To calculate the area of the blue shaded section you need the area of the segment of the circle. This is easy, just find the area of the whole circle then the area of the segment is just 110/360 times the whole circle.
Subtract the area of the triangle from the aread of the segment and you have the area of the blue shaded section.
2007-04-29 21:43:42 · answer #1 · answered by PJ 3 · 0⤊ 1⤋
Difficult to say how the teacher wants you to do it, because the information in the diagram is inconsistent (I'm assuming that the 110 means that the central angle is 110°). For a central angle of 110° the base of the triangle would be 32.77 units to the nearest hundredth.
Anyway, the method I think you're most likely expected to use is this:
Area of the whole segment (triangle plus shaded area) = 110/360 * area of circle = 110/360 * 3.14 * 20^2 = 383.78 square units.
Now draw a line perpendicular to the base of the triangle and going from the base up to the centre of the circle. This splits the triangle into two congruent halves (you should be able to show two matching sides and all matching angles fairly easily); so you have two right triangles with hypotenuse 20 and base 12, hence height 16 (a 3-4-5 triangle). So the area of the triangle is 2 * (bh/2) = 2 * (12*16/2) = 192 square units.
Hence the shaded area is 383.78 - 192 = 191.78 square units.
Unfortunately, as I said before, the values given are inconsistent. I'm assuming you haven't gotten up to trigonometry yet; if you have, you should be able to see why the values are wrong. Drawing the perpendicular bisector as before, and noting that the small angles of the triangle are 35°, we get cos 35° = 12/20 = 0.6, but actually cos 35° = 0.819 to 3 decimal places.
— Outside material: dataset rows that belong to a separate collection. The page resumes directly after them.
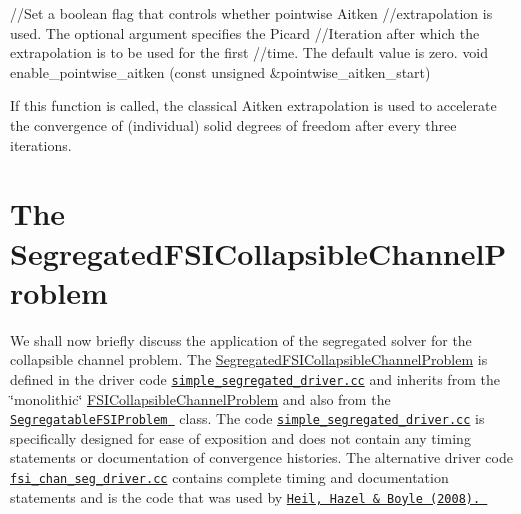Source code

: \begin{DoxyEnumerate}
\begin{DoxyCode}
\textcolor{comment}{//Set a boolean flag that controls whether pointwise Aitken}
\textcolor{comment}{//extrapolation is used. The optional argument specifies the Picard}
\textcolor{comment}{//Iteration after which the extrapolation is to be used for the first}
\textcolor{comment}{//time. The default value is zero.}
\textcolor{keywordtype}{void} enable\_pointwise\_aitken (\textcolor{keyword}{const} \textcolor{keywordtype}{unsigned} &pointwise\_aitken\_start)
\end{DoxyCode}
 If this function is called, the classical Aitken extrapolation is used to accelerate the convergence of (individual) solid degrees of freedom after every three iterations.
\end{DoxyEnumerate}

 

\hypertarget{index_channel_seg_problem}{}\section{The Segregated\+F\+S\+I\+Collapsible\+Channel\+Problem}\label{index_channel_seg_problem}
We shall now briefly discuss the application of the segregated solver for the collapsible channel problem. The {\ttfamily \hyperlink{classSegregatedFSICollapsibleChannelProblem}{Segregated\+F\+S\+I\+Collapsible\+Channel\+Problem}} is defined in the driver code {\ttfamily \href{../../../../demo_drivers/interaction/fsi_channel_seg_and_precond/simple_segregated_driver.cc}{\tt simple\+\_\+segregated\+\_\+driver.\+cc} } and inherits from the \char`\"{}monolithic\char`\"{} {\ttfamily \hyperlink{classFSICollapsibleChannelProblem}{F\+S\+I\+Collapsible\+Channel\+Problem}} and also from the \href{../../../the_data_structure/html/classoomph_1_1SegregatableFSIProblem.html}{\tt {\ttfamily Segregatable\+F\+S\+I\+Problem} } class. The code {\ttfamily  \href{../../../../demo_drivers/interaction/fsi_channel_seg_and_precond/simple_segregated_driver.cc}{\tt simple\+\_\+segregated\+\_\+driver.\+cc} } is specifically designed for ease of exposition and does not contain any timing statements or documentation of convergence histories. The alternative driver code {\ttfamily  \href{../../../../demo_drivers/interaction/fsi_channel_seg_and_precond/fsi_chan_seg_driver.cc}{\tt fsi\+\_\+chan\+\_\+seg\+\_\+driver.\+cc}} contains complete timing and documentation statements and is the code that was used by \href{http://www.springerlink.com/content/m3r6318701g338g4/}{\tt Heil, Hazel \& Boyle (2008). }

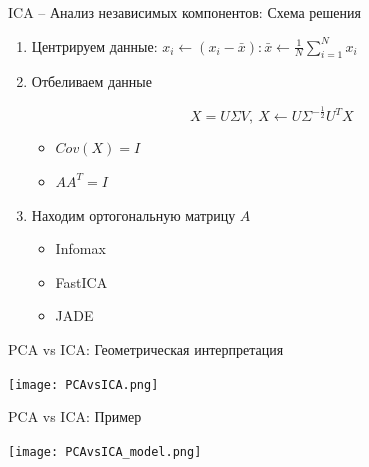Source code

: \documentclass[pdf, intlimits, 9pt, unicode]{beamer}
\begin{document}
\begin{frame}{ICA -- Анализ независимых компонентов: Схема решения}

\begin{enumerate}
\item Центрируем данные: $x_i \leftarrow (x_i - \bar{x}) : \bar{x} \leftarrow \frac{1}{N} \sum\limits_{i=1}^{N} x_i$\pause
\item Отбеливаем данные

$$X = U \Sigma V, ~ X \leftarrow U \Sigma^{-\frac{1}{2}} U^T X$$

    \begin{itemize}
        \item $Cov(X) = I$
        \item $AA^T = I$
    \end{itemize}

\item Находим ортогональную матрицу $A$

    \begin{itemize}
        \item Infomax
        \item FastICA
        \item JADE
    \end{itemize}
\end{enumerate}

\end{frame}







\begin{frame}{PCA vs ICA: Геометрическая интерпретация}
\begin{center}\texttt{[image: PCAvsICA.png]}\end{center}
\end{frame}

\begin{frame}{PCA vs ICA: Пример}
\begin{center}\texttt{[image: PCAvsICA\_model.png]}\end{center}
\end{frame}
\end{document}
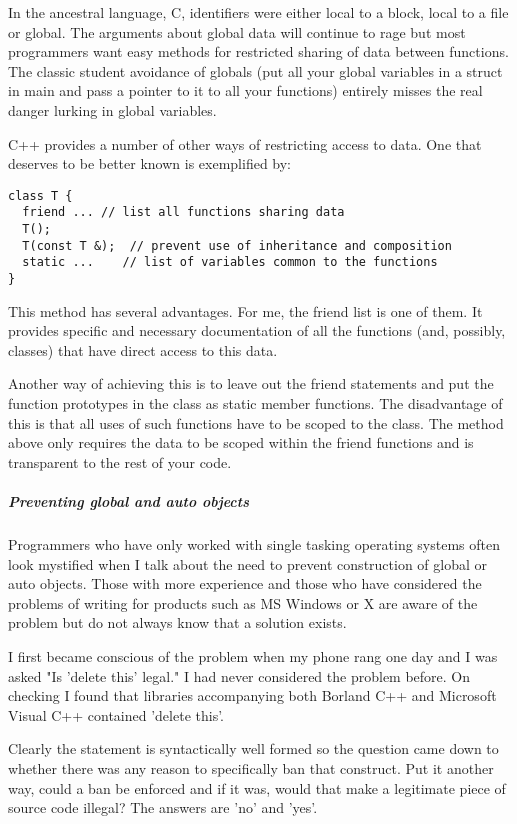 \documentclass{book}
\begin{document}
In the ancestral language, C, identifiers were either local to a block, local to a file or global. 
The arguments about global data will continue to rage but most programmers want easy methods for restricted sharing of data between functions.
The classic student avoidance of globals (put all your global variables in a struct in main and pass a pointer to it to all your functions) entirely misses the real danger lurking in global variables.

C++ provides a number of other ways of restricting access to data. One that deserves to be better known is exemplified by:
\begin{lstlisting}
class T {
  friend ... // list all functions sharing data
  T();
  T(const T &);  // prevent use of inheritance and composition
  static ...    // list of variables common to the functions 
}
\end{lstlisting}

This method has several advantages. 
For me, the friend list is one of them. 
It provides specific and necessary documentation of all the functions (and, possibly, classes) that have direct access to this data.

Another way of achieving this is to leave out the friend statements and put the function prototypes in the class as static member functions.
The disadvantage of this is that all uses of such functions have to be scoped to the class.
The method above only requires the data to be scoped within the friend functions and is transparent to the rest of your code.

\subparagraph{Preventing global and auto objects}

Programmers who have only worked with single tasking operating systems often look mystified when I talk about the need to prevent construction of global or auto objects.
Those with more experience and those who have considered the problems of writing for products such as MS Windows or X are aware of the problem but do not always know that a solution exists.

I first became conscious of the problem when my phone rang one day and I was asked "Is 'delete this' legal." I had never considered the problem before.
On checking I found that libraries accompanying both Borland C++ and Microsoft Visual C++ contained 'delete this'.

Clearly the statement is syntactically well formed so the question came down to whether there was any reason to specifically ban that construct.
Put it another way, could a ban be enforced and if it was, would that make a legitimate piece of source code illegal? The answers are 'no' and 'yes'.
\end{document}
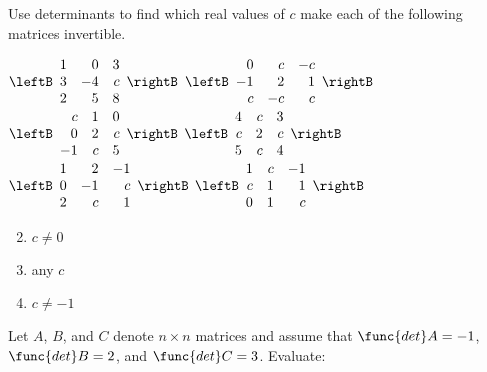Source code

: \begin{multicols}{2}
\begin{ex}
Use determinants to find which real values of $c$ make each of the following matrices invertible.

\begin{exenumerate}
\exitem  $\leftB \begin{array}{rrr}
1 & 0 & 3 \\
3 & -4 & c \\
2 & 5 & 8
\end{array}\rightB$
\exitem  $\leftB \begin{array}{rrr}
0 & c & -c \\
-1 & 2 & 1 \\
c & -c & c
\end{array}\rightB$
\exitem  $\leftB \begin{array}{rrr}
c & 1 & 0 \\
0 & 2 & c \\
-1 & c & 5
\end{array}\rightB$
\exitem  $\leftB \begin{array}{rrr}
4 & c & 3 \\
c & 2 & c \\
5 & c & 4
\end{array}\rightB$
\exitem  $\leftB \begin{array}{rrr}
1 & 2 & -1 \\
0 & -1 & c \\
2 & c & 1
\end{array}\rightB$
\exitem  $\leftB \begin{array}{rrr}
1 & c & -1 \\
c & 1 & 1 \\
0 & 1 & c
\end{array}\rightB$
\end{exenumerate}
\begin{sol}
\begin{enumerate}[label={\alph*.}]
\setcounter{enumi}{1}
\item  $c \neq 0$

\setcounter{enumi}{3}
\item  any $c$

\setcounter{enumi}{5}
\item  $c \neq -1$

\end{enumerate}
\end{sol}
\end{ex}

\begin{ex}
Let $A$, $B$, and $C$ denote $n \times n$ matrices and assume that $\func{det } A = -1$, $\func{det } B = 2$, and $\func{det } C = 3$. Evaluate:


\end{ex}
\end{multicols}
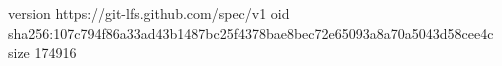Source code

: version https://git-lfs.github.com/spec/v1
oid sha256:107c794f86a33ad43b1487bc25f4378bae8bec72e65093a8a70a5043d58cee4c
size 174916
2007-04-29 21:47:59 · answer #2 · answered by Scarlet Manuka 7 · 0⤊ 1⤋
The area of the whole circle is (pi)r^2. The area of the whole segment containing the triangle and the section whose area is required is [(pi)r^2]110/360. Find the area of the triangle as half of base*height.Substract it from the area of the sector and hence obtain area of the section
2007-04-29 21:45:42 · answer #3 · answered by ? 3 · 0⤊ 1⤋